ASSIGNMENT |
Once the line with "Bluemoose. (August, 20)." is found, return it along with every line after it, exactly, through the end of the material.

DATA FOR ANALYSIS |

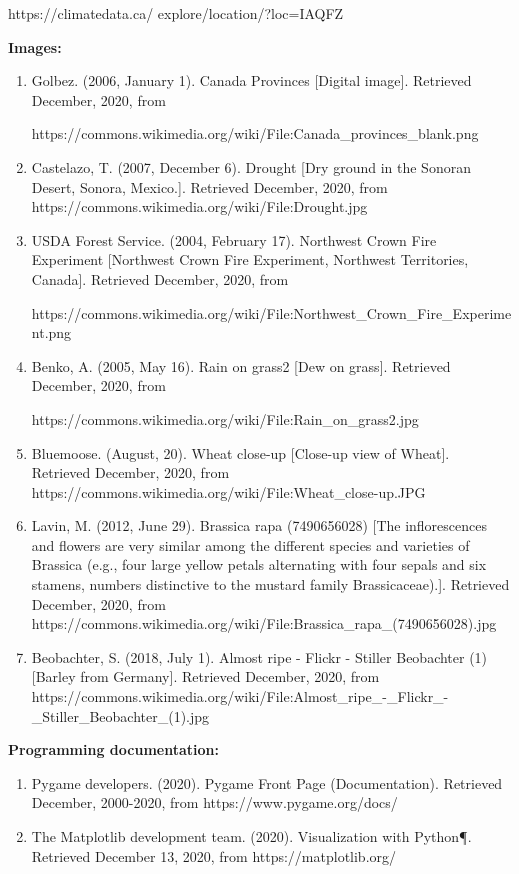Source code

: \documentclass[fontsize=11pt]{article}
\begin{document}
\begin{enumerate}
    https://climatedata.ca/ explore/location/?loc=IAQFZ
\end{enumerate}

\textbf{Images:}\\
\begin{enumerate}
    \item Golbez. (2006, January 1). Canada Provinces [Digital image]. Retrieved December, 2020, from
    
    https://commons.wikimedia.org/wiki/File:Canada\_provinces\_blank.png
    \item Castelazo, T. (2007, December 6). Drought [Dry ground in the Sonoran Desert, Sonora, Mexico.]. Retrieved December, 2020, from https://commons.wikimedia.org/wiki/File:Drought.jpg
    \item USDA Forest Service. (2004, February 17). Northwest Crown Fire Experiment [Northwest Crown Fire Experiment, Northwest Territories, Canada]. Retrieved December, 2020, from
    
    https://commons.wikimedia.org/wiki/File:Northwest\_Crown\_Fire\_Experiment.png
    \item Benko, A. (2005, May 16). Rain on grass2 [Dew on grass]. Retrieved December, 2020, from
    
    https://commons.wikimedia.org/wiki/File:Rain\_on\_grass2.jpg
    \item Bluemoose. (August, 20). Wheat close-up [Close-up view of Wheat]. Retrieved December, 2020, from https://commons.wikimedia.org/wiki/File:Wheat\_close-up.JPG
    \item Lavin, M. (2012, June 29). Brassica rapa (7490656028) [The inflorescences and flowers are very similar among the different species and varieties of Brassica (e.g., four large yellow petals alternating with four sepals and six stamens, numbers distinctive to the mustard family Brassicaceae).]. Retrieved December, 2020, from https://commons.wikimedia.org/wiki/File:Brassica\_rapa\_(7490656028).jpg
    \item Beobachter, S. (2018, July 1). Almost ripe - Flickr - Stiller Beobachter (1) [Barley from Germany]. Retrieved December, 2020, from https://commons.wikimedia.org/wiki/File:Almost\_ripe\_-\_Flickr\_-\_Stiller\_Beobachter\_(1).jpg
\end{enumerate}

\textbf{Programming documentation:}\\
\begin{enumerate}
    \item Pygame developers. (2020). Pygame Front Page (Documentation). Retrieved December, 2000-2020, from https://www.pygame.org/docs/
    \item The Matplotlib development team. (2020). Visualization with Python¶. Retrieved December 13, 2020, from https://matplotlib.org/
\end{enumerate}


\end{document}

RESPONSE |
    \item Bluemoose. (August, 20). Wheat close-up [Close-up view of Wheat]. Retrieved December, 2020, from https://commons.wikimedia.org/wiki/File:Wheat\_close-up.JPG
    \item Lavin, M. (2012, June 29). Brassica rapa (7490656028) [The inflorescences and flowers are very similar among the different species and varieties of Brassica (e.g., four large yellow petals alternating with four sepals and six stamens, numbers distinctive to the mustard family Brassicaceae).]. Retrieved December, 2020, from https://commons.wikimedia.org/wiki/File:Brassica\_rapa\_(7490656028).jpg
    \item Beobachter, S. (2018, July 1). Almost ripe - Flickr - Stiller Beobachter (1) [Barley from Germany]. Retrieved December, 2020, from https://commons.wikimedia.org/wiki/File:Almost\_ripe\_-\_Flickr\_-\_Stiller\_Beobachter\_(1).jpg
\end{enumerate}

\textbf{Programming documentation:}\\
\begin{enumerate}
    \item Pygame developers. (2020). Pygame Front Page (Documentation). Retrieved December, 2000-2020, from https://www.pygame.org/docs/
    \item The Matplotlib development team. (2020). Visualization with Python¶. Retrieved December 13, 2020, from https://matplotlib.org/
\end{enumerate}


\end{document}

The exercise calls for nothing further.